In the battle of the tablets, Blackberry needed to come out strongly as the classy, powerful business suit against the jeans and turtleneck of the iPad. Indeed, RIM’s Mike Lazaridis dressed the part in an expensive suit as he delivered very un-Steve-Jobs keynote at the Blackberry developer’s conference. So far so good.

And he was talking the talk too, calling the Playbook: “the first multiprocessing, multitasking, uncompromised browsing, enterprise-ready professional-grade tablet – with raisins”. Okay, I added the raisins, but all those modifiers sure do make it sound… serious.

But it was all undermined by the name. Playbook is a wonderful name, for something you PLAY on. Yes, of course, you can spin “playbook” as a metaphor for a strategic tool, but it comes from the sports world – the world of fun and games.

And RIM actually tried to highlight the game-friendly features of the product.

No no no.

Every aspect of the brand story – from name to messaging to user interface to features RIM chose to highlight, should have screamed “all business”. This needed to be the tablet a corporate IT department would consider buying for mobile employees to WORK on.

Oh, and it’s not a book – either literally or in the sense of a category people will meaningfully associate with your product. A Macbook is more like a book than this – oh wait, isn’t that from Apple?

If RIM must call this a “book”, they should at least include a hinged, book-style cover to underline that as a differentiator.

But that’s just me playing. It doesn’t solve the problem.

The bottom line: Sorry RIM. Poorly played.

9 thoughts on “Dear Blackberry: “Playbook” is a great name. If you’re Nintendo.”

  1. Absolutely agree! First thing I thought when I saw the name. Don’t know which genius thought of that positioning gambit, but it’s poor Play! (excuse the pun).

    BlackPad – itself pretty awful, would have been better. Unless this is marking a historic change in overall market positioning…

    1. Blackpad wasn’t the right name either, but you’re right, it’s marginally better. At least it has a “stealth-tool” edge to it that the more prosaic “Playbook” lacks.

      But to really underline the professional nature of the product, I would have steered them towards something simple like “Blackberry Tablet” with a version number to allow growth. Blackberry is the brand.

  2. Thank you Mr. Differ!

    Absolutely correct, this was obvious to me as well. It pains me to see RIM making this mistake.

    While I was initially skeptical at the idea, the execution of the product has been fantastic: make it smaller than the iPad, and design it to work in conjunction with the bberry – connect to it to share internet connection and information. Perfect. Differentiator. Business users will love it. Let’s call it the PLAYbook?!?!?! WTF??

    Stupid. Stupid. Stupid.

    RIM, this is (was) your one chance to pull back into the race – by fortifying your position in the business market. BBM is great, but it can’t compete with the iPhone in the long-term. The name Playbook does not accomplish that. It does not describe the product, and the imagery it creates is simply wrong.

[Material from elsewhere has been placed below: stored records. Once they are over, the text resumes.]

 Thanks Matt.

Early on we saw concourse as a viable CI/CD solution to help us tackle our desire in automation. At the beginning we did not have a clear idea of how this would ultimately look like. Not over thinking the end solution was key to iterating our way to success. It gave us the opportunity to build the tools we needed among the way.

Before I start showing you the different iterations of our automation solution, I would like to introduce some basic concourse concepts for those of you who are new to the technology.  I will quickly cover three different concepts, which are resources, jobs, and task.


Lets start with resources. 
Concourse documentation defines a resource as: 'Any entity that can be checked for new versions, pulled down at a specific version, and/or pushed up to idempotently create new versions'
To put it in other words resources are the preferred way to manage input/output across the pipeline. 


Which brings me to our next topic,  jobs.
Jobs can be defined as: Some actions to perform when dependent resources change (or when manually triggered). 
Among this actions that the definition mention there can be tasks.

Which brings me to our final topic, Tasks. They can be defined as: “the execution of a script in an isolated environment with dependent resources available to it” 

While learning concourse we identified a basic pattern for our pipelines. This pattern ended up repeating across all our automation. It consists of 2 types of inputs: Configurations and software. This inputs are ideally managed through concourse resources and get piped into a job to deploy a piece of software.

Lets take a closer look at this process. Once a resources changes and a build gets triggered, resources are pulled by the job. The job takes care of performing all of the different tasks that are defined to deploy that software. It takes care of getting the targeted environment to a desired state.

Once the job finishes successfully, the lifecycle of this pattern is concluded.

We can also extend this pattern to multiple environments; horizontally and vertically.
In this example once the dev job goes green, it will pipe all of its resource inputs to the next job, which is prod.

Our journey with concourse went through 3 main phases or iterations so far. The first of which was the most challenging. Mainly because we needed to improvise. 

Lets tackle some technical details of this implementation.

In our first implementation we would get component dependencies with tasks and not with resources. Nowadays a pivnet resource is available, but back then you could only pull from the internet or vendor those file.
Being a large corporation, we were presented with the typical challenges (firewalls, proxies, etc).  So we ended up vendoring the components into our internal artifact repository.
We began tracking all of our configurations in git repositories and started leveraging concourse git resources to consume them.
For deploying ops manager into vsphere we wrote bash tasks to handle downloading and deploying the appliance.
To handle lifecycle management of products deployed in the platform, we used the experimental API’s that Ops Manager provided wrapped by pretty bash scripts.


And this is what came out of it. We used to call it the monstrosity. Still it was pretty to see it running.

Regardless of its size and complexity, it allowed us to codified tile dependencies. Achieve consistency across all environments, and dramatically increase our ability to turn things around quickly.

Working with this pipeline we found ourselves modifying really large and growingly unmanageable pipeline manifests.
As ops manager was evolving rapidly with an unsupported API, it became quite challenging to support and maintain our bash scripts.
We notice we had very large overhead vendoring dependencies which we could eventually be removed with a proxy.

    1. You’re right. They nailed the product – I seriously want one – but showed again their tin ear for brand strategy.

      It’s amazing how they keep doing this, when in the same country, there must be qualified brand gurus just ITCHING to tell them how to get their branding right. Know any? ;c{)}

  3. I´ts stonelike to believe we love evolved so often in so lowercase instant when compared to added frames. Inalterable 10 years really were definitive when it comes to field and gadgets

  4. A year and a half ago my financial guy said I should get RIM into my portfolio. He wanted me to sell my shares in Apple to do this. Apple had fallen to $87 a share while RIM had reached a high of $85. The brander in me came out and I said no way. RIM will never be able to capture the imaginations of smart phone users as the iPhone did.

    Sadly, they have just shot themselves in the foot with the brand name for their tablet. Trying to be two things at the same time appealing to two different targets at the same time has never worked. Well, maybe it did for Miller Lite in the seventies.

    This followed the similar mistakes they made in trying to compete in the consumer segment instead of building on their reputation in the business segment. this is so fundamental that you have to wonder where they got their marketing people from.